Algunos de los copos de nieve acabaron volando hasta donde estábamos Mateo y yo.
Él, tan alto como era, se puso delante de mí para protegerme.
A mí no me alcanzaron, pero su espalda terminó llena de bolas de nieve.
Le quedaron los hombros cubiertos de blanco.
Le quité los pedacitos pegados y lo miré, sonriendo.
—¿Qué pasa? ¿Te enojaste?
Al principio, él no dijo nada; solo tomó mi mano y entrelazó nuestros dedos.
—Eres mía.
—¿Ah? —me quedé mirándolo, desconcertada.
¿Qué le pasaba ahora?
¿Por qué decía eso tan de repente?
—¿Qué pasó? —pregunté, inclinándome un poco hacia él.

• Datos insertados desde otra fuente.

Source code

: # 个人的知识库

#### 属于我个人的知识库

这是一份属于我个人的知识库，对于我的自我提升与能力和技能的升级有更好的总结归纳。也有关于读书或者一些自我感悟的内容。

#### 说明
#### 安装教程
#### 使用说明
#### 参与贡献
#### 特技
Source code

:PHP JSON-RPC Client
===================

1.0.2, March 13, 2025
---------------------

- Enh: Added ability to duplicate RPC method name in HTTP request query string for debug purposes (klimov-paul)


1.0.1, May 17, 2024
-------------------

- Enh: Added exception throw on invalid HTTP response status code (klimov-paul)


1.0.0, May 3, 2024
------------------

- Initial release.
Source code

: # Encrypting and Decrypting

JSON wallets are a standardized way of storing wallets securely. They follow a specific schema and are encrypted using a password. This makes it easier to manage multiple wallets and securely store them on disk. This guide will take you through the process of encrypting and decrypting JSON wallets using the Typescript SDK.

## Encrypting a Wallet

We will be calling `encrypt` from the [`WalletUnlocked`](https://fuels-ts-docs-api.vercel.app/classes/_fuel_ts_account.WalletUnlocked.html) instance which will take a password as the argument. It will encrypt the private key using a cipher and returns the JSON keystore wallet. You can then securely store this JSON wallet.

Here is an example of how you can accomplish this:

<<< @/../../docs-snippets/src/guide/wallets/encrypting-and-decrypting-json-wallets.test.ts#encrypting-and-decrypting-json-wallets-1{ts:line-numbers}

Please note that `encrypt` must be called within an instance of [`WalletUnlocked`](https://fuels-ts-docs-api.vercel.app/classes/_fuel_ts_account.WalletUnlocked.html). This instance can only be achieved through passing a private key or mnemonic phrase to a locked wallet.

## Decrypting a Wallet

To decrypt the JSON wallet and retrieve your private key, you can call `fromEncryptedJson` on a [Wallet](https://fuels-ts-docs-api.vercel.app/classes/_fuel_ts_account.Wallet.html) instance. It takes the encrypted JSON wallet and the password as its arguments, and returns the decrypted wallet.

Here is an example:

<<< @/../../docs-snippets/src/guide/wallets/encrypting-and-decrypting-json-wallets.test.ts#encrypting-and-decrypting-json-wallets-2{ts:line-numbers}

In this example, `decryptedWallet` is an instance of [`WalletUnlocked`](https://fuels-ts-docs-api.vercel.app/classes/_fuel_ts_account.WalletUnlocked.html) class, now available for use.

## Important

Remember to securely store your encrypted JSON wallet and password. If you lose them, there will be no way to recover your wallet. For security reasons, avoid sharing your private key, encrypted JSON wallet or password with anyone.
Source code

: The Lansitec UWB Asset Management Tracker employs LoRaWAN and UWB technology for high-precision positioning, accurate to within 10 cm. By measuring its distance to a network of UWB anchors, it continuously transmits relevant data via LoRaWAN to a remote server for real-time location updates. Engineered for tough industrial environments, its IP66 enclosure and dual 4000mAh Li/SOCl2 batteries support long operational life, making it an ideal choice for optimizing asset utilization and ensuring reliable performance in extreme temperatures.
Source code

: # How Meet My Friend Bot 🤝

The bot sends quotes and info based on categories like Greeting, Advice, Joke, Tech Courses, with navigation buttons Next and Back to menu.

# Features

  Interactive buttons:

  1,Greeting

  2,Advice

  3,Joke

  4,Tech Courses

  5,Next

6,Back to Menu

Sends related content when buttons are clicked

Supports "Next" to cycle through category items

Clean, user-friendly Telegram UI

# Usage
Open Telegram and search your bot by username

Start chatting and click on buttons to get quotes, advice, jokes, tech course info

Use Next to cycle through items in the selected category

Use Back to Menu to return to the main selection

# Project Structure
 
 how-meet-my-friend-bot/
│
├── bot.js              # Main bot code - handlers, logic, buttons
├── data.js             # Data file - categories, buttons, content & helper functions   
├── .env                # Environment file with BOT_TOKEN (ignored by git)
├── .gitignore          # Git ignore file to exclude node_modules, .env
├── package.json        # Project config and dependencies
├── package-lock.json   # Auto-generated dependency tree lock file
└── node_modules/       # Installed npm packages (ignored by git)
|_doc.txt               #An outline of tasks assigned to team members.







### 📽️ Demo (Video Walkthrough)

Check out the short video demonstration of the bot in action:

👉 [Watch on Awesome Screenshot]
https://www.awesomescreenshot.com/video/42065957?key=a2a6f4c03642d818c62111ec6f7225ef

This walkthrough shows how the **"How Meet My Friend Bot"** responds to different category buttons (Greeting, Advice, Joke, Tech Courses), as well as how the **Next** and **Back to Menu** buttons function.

Él me sostuvo la mirada, serio, y murmuró:
—De ahora en adelante, mírame más a mí. No quiero que te quedes viendo a otro hombre.
No pude evitar reírme.
Ya lo sabía; era por Javier.
Se le notaba en esa mirada celosa.
Me acerqué un poco más y sonreí.
—Entendido. Si mi esposo es tan guapo, no necesito mirar a nadie más. Te voy a mirar solo a ti... todo el tiempo.
Mateo me apretó fuerte la mano y por fin sonrió.